▸ Task directions: Extract every line below that contains the word "JSONL".

▸ Input:
* * * * *

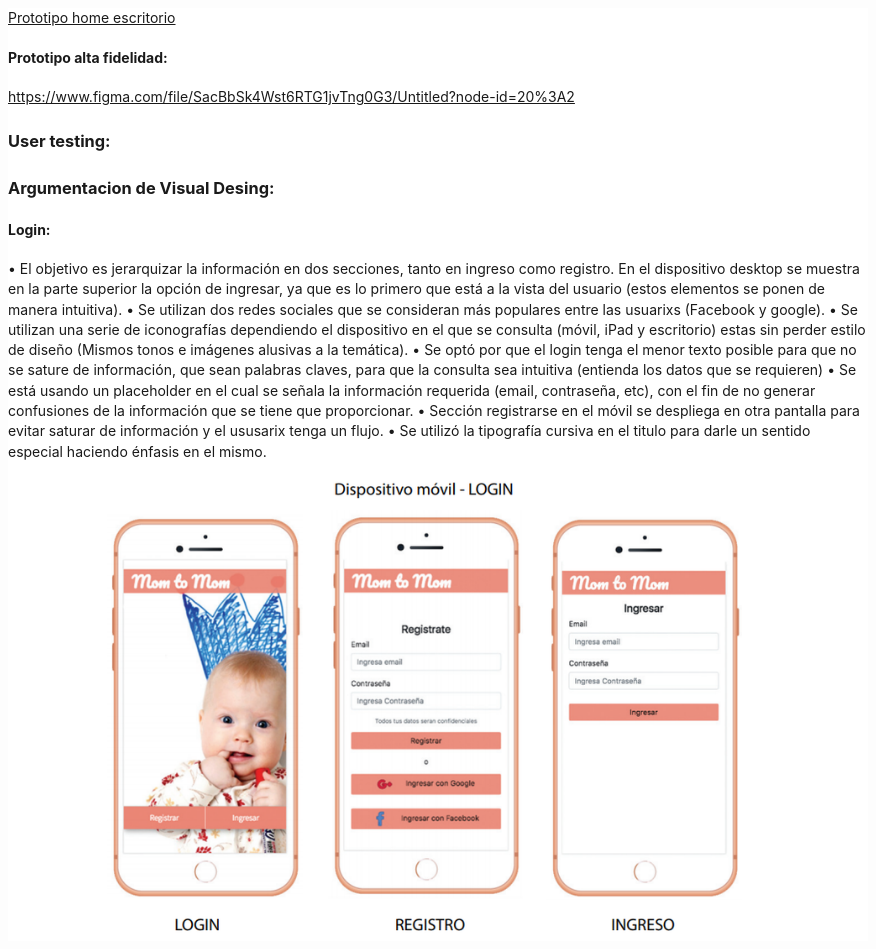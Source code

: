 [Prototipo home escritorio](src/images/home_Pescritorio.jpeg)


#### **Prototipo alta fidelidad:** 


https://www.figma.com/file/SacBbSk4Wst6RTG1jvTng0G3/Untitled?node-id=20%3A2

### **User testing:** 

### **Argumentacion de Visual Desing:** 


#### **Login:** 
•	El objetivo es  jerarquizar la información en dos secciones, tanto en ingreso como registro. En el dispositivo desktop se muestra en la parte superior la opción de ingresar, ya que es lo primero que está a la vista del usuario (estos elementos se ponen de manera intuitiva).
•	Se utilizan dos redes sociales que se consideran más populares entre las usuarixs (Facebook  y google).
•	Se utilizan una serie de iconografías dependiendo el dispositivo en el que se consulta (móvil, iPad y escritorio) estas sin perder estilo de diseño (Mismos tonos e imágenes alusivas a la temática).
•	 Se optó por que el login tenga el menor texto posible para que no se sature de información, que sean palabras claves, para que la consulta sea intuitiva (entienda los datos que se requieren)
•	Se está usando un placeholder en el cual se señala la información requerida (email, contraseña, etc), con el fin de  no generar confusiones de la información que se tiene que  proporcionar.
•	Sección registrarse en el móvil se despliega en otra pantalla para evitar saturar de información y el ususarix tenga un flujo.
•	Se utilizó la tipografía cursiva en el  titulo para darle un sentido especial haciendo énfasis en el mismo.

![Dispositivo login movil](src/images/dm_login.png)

* * * * *

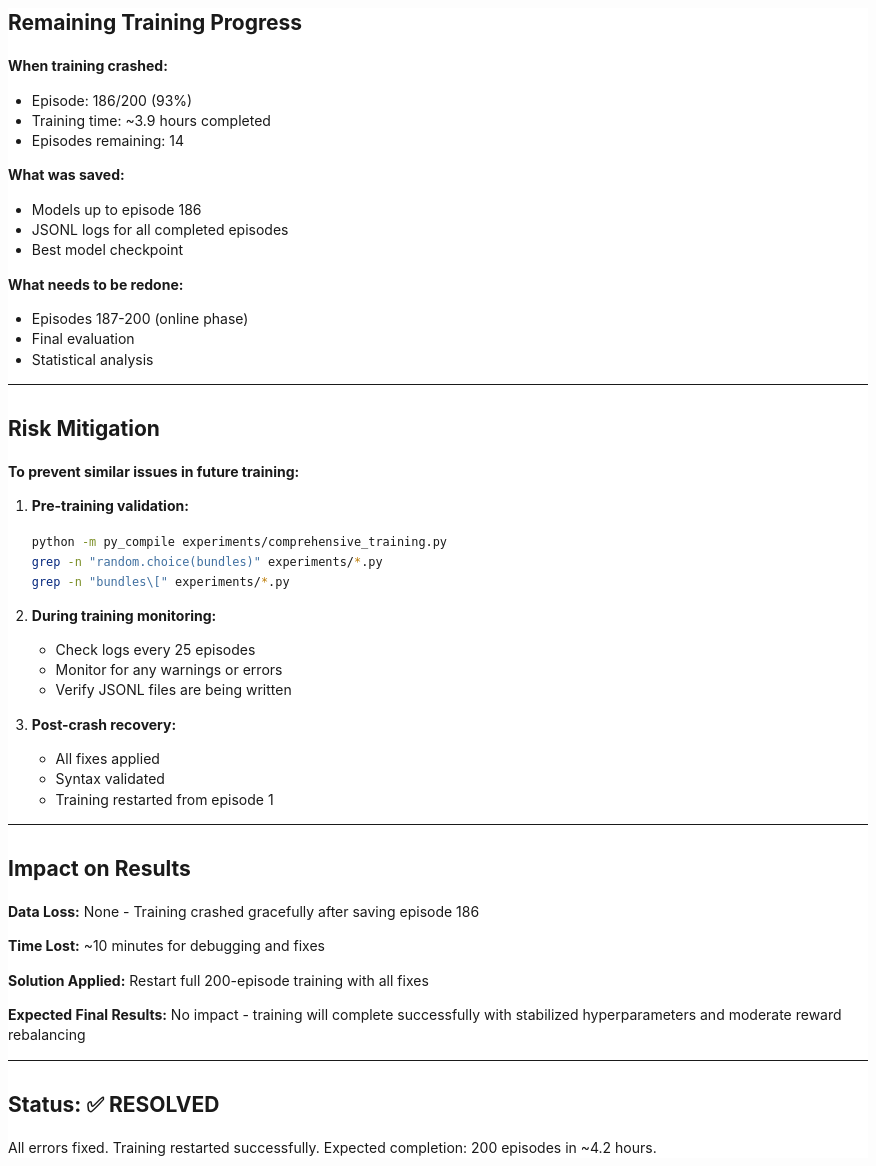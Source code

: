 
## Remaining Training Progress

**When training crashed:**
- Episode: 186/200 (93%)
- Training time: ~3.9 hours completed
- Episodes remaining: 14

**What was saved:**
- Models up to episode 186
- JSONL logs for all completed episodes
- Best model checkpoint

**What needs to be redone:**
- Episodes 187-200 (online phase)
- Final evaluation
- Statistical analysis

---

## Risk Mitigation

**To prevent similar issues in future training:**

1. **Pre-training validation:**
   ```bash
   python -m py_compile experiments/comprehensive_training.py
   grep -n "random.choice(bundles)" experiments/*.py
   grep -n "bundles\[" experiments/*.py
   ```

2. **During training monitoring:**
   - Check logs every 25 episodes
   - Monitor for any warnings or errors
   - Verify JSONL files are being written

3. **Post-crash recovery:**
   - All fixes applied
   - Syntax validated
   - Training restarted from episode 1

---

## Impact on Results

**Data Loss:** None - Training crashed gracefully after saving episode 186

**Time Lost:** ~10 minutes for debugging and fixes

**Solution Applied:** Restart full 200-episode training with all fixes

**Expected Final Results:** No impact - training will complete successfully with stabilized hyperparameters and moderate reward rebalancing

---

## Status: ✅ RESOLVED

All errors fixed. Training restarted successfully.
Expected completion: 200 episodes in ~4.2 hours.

* * * * *

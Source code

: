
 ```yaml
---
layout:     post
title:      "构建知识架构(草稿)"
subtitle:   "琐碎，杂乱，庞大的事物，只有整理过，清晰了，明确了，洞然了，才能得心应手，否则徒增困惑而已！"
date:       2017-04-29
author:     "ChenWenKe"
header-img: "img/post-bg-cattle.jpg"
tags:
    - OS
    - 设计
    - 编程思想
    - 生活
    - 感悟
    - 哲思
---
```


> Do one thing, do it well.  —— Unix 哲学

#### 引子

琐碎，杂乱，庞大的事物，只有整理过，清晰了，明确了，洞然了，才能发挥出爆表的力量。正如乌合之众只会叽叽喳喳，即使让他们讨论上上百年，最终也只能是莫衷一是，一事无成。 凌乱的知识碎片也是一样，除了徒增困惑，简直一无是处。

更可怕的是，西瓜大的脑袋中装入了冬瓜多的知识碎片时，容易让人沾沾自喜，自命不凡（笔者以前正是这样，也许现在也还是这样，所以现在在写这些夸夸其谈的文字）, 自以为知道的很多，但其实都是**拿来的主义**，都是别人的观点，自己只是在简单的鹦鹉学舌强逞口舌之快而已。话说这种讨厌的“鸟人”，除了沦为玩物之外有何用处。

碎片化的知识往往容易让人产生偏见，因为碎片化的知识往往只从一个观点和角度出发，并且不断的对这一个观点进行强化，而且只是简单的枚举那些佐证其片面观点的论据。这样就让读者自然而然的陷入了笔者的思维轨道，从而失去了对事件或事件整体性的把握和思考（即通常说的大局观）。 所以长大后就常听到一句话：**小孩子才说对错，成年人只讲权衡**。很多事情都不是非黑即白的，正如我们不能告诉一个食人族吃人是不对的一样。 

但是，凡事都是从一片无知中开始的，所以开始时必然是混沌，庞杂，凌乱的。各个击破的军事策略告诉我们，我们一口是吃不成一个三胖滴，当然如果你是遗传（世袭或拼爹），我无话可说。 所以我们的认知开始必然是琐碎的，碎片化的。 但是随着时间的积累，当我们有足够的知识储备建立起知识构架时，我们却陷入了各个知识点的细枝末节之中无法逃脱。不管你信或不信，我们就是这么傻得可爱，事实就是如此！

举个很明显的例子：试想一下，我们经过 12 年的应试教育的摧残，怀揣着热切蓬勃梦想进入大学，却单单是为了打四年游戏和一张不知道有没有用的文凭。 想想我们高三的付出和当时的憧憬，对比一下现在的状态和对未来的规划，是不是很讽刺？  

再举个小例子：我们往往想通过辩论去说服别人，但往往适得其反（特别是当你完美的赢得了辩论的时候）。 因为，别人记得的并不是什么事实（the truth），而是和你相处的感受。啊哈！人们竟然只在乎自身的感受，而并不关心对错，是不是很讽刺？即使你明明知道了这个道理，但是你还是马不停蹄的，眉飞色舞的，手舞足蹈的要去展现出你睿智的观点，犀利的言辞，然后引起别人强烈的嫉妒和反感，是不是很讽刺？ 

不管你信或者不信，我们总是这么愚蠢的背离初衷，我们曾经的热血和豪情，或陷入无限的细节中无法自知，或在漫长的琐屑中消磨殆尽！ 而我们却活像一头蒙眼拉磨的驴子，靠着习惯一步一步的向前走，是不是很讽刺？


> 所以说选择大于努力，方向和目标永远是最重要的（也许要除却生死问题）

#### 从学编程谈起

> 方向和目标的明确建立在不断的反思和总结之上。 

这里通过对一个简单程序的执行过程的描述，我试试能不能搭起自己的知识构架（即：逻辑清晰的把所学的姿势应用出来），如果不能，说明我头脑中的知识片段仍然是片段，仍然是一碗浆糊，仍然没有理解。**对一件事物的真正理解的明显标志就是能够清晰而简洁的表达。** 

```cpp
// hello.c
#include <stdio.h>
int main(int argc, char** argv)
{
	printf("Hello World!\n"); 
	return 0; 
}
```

* * * * *

▸ Your solution:
- JSONL logs for all completed episodes
   - Verify JSONL files are being written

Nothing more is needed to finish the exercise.